In seguito, per anni e anni, i dirigenti di quel partito, e i giornali che li sostenevano, si affannarono a convincerci che le Botteghe Oscure e le loro strutture periferiche erano più bianche del bianco. Ma non era vero. Il Pci aveva sempre vissuto anche di fondi neri. Non alludo soltanto ai continui finanziamenti dall’Unione Sovietica. Parlo di vere e proprie mazzette, spesso molto consistenti.
E’ un fatto storico che Enrico Mattei, il presidente dell’Eni, finanziasse anche il Pci. Lo stesso fece il suo successore, Eugenio Cefis. Per concludere con l’Urss una trattativa sulla fornitura all’Eni di gas siberiano, nel dicembre 1969 Cefis si accordò su una tangente per il Pci di 12 milioni di dollari. Dopo un versamento al Bottegone di un milione e 200 mila dollari, il resto fu pagato dall’Eni in rate annuali. Su un conto cifrato in Svizzera.
Come vedremo, la faccenda dei conti elvetici del Bottegone emergerà di nuovo con Mani Pulite. Ma prima vennero a galla le tangenti incassate dal Pds per la Metropolitana milanese, mazzette da centinaia di milioni. Poi quelle pagate dalla Calcestruzzi del gruppo Ferruzzi per ottenere un appalto che riguardava l’Enel. Un miliardo e 250 milioni alla Dc e idem per il Psi. A quel punto anche il Pds pretese lo stesso bottino. E ricevette una prima rata di 621 milioni. Versata in Svizzera su un conto cifrato, con un nome in codice dal sapore domestico: “Gabbietta”.

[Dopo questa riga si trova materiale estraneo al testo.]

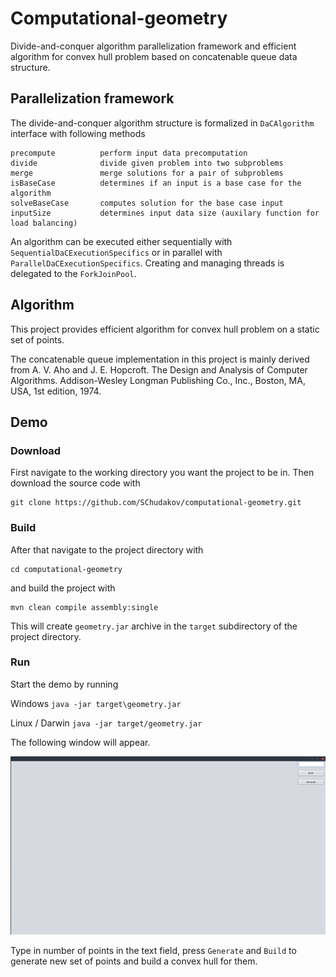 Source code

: # Computational-geometry

Divide-and-conquer algorithm parallelization framework and efficient algorithm for convex hull problem
based on concatenable queue data structure.

## Parallelization framework

The divide-and-conquer algorithm structure is formalized in `DaCAlgorithm` interface with following methods

```
precompute          perform input data precomputation
divide              divide given problem into two subproblems
merge               merge solutions for a pair of subproblems
isBaseCase          determines if an input is a base case for the algorithm
solveBaseCase       computes solution for the base case input
inputSize           determines input data size (auxilary function for load balancing)
```

An algorithm can be executed either sequentially with `SequentialDaCExecutionSpecifics` or
in parallel with `ParallelDaCExecutionSpecifics`. Creating and managing threads is delegated to 
the `ForkJoinPool`.

## Algorithm

This project provides efficient algorithm for convex hull problem on a static set of points.

The concatenable queue implementation in this project is mainly derived from A. V. Aho and 
J. E. Hopcroft. The Design and Analysis of Computer Algorithms. Addison-Wesley Longman 
Publishing Co., Inc., Boston, MA, USA, 1st edition, 1974.

## Demo

### Download

First navigate to the working directory you want the project to be in.
Then download the source code with

```
git clone https://github.com/SChudakov/computational-geometry.git
```

### Build

After that navigate to the project directory with

```
cd computational-geometry
```

and build the project with

```
mvn clean compile assembly:single
```

This will create `geometry.jar` archive in the `target` subdirectory of the project directory.

### Run

Start the demo by running


Windows         `java -jar target\geometry.jar` 

Linux / Darwin  `java -jar target/geometry.jar` 

The following window will appear.

![demo](image/demo.png)

Type in number of points in the text field, press `Generate` and `Build` to generate new set of points
and build a convex hull for them.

Antonio Di Pietro chiese al capo della Calcestruzzi chi gli avesse indicato la banca e il conto cifrato. Lui rispose: Primo Greganti, già segretario amministrativo della federazione torinese del Pci e poi funzionario dell’amministrazione centrale del partito. Greganti, “il signor G”, venne arrestato, ma negò sempre: il conto Gabbietta era suo, non del Pds.
In seguito si scoprirono altri conti elvetici cifrati, maneggiati da dirigenti del Pci-Pds: il conto “Idea” e il conto “Sorgente”. Ma il Partitone Rosso fece orecchie da mercante. Nel febbraio 1993 Occhetto gridò: “Smentisco nel modo più categorico. Non abbiamo mai avuto conti in Svizzera!”. Lo stesso sostenne Max D’Alema il 28 febbraio: “Niente conti in Svizzera. E non ci risulta in nessun modo che noi abbiamo chiesto o fatto chiedere tangenti ad alcuno o che ne abbiamo intascate”. Poi D’Alema, per una volta fantasioso, parlò di provocazione e tirò in ballo i sempiterni servizi segreti nostrani (…).
Spero che le pochissime cose qui raccontate ci rammentino un vecchio detto: il più pulito ha la rogna (…)” (Giampaolo Pansa, Il Riformista).
Qualcos’altro va ricordato: il miliardo di lire della Tangente Enimont, ad esempio; ed il finanziamento illecito per il Pci percepito da Massimo D’Alema (quando era segretario regionale pugliese del partito).